Women are sometimes linked to flowers through a name before any floral relationship develops in or beyond family lineages. Like Rose in The Power of the Dog, Pansy (Valentina Cervi) in The Portrait of a Lady has a strong bond with flowers, but they differentiate her from, rather than identify her with, her parents, symbolizing her innocence in contrast to their scheming. Flowers feature heavily too in Bright Star within the relationship between Fanny Brawne (Abbie Cornish) and John Keats (Ben Whishaw). Although their love is never consummated, such a desired outcome plays out metaphorically as Keats runs around a garden pretending to be a bee pollinating the abundant flowers, while Fanny and her sister Toots (Edie Martin) sniff them to find the best scent. Making the connection to reproduction more explicit, in the earlier In the Cut flower petals are associated retrospectively with the original family romance that led to Frannie (Meg Ryan) being born. A petal storm experienced one morning by her half-sister Pauline (Jennifer Jason Leigh) is also witnessed by Frannie, still in bed, who sees it out of the window in her half-awake state, thinking it is snow. She goes back to sleep to dream in sepia of a woman and a man skating on ice, all to the soundtrack of “Que Sera”. Frannie later explains to Pauline that their father proposed to Frannie’s mother while out skating. The confusion of blossom with snow brought back the dream of skaters, in the form of her parents, associating flowers with betrothal. Wherever the life cycle of flowers serves as an analogy for familial, heterosexual relations and marriage there is a risk of asserting ensuing essentialist, naturalizing links between pollination and fertility, along with the straight continuity of a familial line. In The Power of the Dog, Peter’s flowers, whose paper substance is originally from plants, question this continuity.
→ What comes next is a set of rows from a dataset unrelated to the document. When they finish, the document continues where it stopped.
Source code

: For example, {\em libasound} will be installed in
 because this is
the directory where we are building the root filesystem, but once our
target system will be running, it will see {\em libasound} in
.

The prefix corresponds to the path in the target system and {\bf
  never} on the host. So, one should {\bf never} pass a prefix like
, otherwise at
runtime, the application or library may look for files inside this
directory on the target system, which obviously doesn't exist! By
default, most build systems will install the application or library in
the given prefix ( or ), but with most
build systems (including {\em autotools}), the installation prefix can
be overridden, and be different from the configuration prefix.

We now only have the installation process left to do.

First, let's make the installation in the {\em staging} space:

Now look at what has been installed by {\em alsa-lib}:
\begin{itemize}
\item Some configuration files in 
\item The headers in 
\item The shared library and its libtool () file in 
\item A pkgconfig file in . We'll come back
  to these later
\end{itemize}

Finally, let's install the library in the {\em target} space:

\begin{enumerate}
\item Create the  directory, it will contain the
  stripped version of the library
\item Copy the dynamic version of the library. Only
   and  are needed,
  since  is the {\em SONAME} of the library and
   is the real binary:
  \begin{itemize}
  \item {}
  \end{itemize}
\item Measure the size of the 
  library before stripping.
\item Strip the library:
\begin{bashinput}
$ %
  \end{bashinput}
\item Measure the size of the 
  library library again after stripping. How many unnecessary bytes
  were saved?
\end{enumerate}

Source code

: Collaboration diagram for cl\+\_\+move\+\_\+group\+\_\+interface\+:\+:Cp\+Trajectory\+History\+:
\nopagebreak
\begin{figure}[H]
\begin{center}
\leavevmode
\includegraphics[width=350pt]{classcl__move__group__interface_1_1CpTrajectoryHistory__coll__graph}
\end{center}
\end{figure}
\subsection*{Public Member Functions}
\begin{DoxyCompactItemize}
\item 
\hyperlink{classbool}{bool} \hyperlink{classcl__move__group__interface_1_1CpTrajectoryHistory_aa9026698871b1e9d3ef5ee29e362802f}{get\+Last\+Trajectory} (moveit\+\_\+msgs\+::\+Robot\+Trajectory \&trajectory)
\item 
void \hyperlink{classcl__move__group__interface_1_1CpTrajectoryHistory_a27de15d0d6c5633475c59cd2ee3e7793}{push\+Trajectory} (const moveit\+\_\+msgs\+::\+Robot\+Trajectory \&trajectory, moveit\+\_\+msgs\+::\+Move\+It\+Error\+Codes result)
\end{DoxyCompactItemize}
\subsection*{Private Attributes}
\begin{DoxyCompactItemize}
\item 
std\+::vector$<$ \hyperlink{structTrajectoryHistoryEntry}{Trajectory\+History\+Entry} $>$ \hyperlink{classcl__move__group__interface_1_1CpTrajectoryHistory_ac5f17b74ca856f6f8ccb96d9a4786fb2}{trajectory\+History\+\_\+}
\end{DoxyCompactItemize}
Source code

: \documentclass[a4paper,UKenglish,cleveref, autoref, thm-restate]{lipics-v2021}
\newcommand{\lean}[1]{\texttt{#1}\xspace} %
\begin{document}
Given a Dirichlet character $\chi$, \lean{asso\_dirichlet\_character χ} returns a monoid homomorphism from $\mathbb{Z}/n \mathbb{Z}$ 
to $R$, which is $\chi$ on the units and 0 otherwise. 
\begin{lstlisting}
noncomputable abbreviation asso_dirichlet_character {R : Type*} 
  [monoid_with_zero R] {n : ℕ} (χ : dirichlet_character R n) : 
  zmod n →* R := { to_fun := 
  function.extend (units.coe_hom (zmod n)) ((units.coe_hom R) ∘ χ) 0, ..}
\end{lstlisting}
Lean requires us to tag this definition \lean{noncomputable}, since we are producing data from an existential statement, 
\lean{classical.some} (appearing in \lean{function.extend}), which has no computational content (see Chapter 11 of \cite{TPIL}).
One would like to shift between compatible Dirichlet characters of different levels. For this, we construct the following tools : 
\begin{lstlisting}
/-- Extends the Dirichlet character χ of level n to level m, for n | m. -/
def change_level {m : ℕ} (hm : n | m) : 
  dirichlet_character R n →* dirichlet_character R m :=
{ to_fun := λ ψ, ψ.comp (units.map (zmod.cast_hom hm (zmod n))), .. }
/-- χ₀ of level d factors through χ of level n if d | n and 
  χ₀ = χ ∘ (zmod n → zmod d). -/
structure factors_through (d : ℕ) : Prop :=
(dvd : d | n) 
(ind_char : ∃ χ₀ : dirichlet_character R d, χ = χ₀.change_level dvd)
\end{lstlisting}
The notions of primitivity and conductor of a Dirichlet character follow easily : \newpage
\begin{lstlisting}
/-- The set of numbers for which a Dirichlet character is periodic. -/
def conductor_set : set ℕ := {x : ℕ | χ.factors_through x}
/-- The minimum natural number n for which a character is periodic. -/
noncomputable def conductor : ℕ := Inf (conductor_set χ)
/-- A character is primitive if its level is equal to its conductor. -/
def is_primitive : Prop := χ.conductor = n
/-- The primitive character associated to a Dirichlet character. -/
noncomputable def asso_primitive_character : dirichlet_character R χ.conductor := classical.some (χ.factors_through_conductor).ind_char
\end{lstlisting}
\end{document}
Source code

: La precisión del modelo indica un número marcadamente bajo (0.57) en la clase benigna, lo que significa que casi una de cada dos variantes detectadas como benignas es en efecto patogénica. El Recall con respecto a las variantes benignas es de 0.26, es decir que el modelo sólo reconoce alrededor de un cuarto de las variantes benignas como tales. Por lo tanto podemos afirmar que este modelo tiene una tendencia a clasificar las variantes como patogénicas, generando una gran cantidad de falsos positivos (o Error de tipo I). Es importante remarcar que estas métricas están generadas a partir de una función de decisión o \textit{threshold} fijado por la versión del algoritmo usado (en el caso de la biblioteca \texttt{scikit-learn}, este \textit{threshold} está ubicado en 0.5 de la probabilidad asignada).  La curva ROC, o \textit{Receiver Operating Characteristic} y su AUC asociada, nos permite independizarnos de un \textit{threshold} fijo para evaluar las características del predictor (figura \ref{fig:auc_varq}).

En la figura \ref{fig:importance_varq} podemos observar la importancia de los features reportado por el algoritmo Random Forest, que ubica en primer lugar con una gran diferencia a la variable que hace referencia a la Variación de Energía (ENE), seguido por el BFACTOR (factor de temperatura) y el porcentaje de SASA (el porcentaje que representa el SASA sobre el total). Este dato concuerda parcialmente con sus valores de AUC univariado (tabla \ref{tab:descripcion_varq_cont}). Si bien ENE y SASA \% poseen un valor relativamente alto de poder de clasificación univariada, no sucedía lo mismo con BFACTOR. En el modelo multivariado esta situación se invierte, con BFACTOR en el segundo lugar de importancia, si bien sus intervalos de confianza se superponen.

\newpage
Reproduction through pollination ensures survival in the world of living plants. When actual flowers are supplemented by artificial flowers, as they are in The Power of the Dog, we shift across the nature/culture boundary into artefactual production of flowers by human hands or machines alone. But plants have long been the basis of the manufactured object too. Cellulose, the main substance found in plant cell walls and responsible for making them stiff and strong, is used in the making of many things. It is the foundation of collodion and, of course, celluloid, both of which have not only been central to the history of the photographic and film industries but also the artificial flower industry. Collodion (nitrocellulose in ether and alcohol) was used in the nineteenth century before celluloid became a core material in the early twentieth century in the making of artificial flowers [15] (p. 111). Although not quite on a level with the film industry, the artificial flower industry was for a time a significant consumer of this flexible plastic, among other derivatives of cellulose, to fashion its desired objects, meaning that artificial flowers and the film image have had a close relationship from the outset [16]. The basis of paper also being cellulose, paper flowers no less than collodion or celluloid flowers are resolutely plant-based in their material substance, quite apart from any imitative relationship they may have with the flowers of the prairie or the garden. Through their very materiality, then, paper flowers bear a distant relation to the circuits of pollination that ensure the ongoing survival of living plants through sexual reproduction, even though they obviously halt that very process too. While the paper flowers of The Power of the Dog discontinue the reproductive network of the living plant world due to their artificial status, they still bind Peter intimately to his mother.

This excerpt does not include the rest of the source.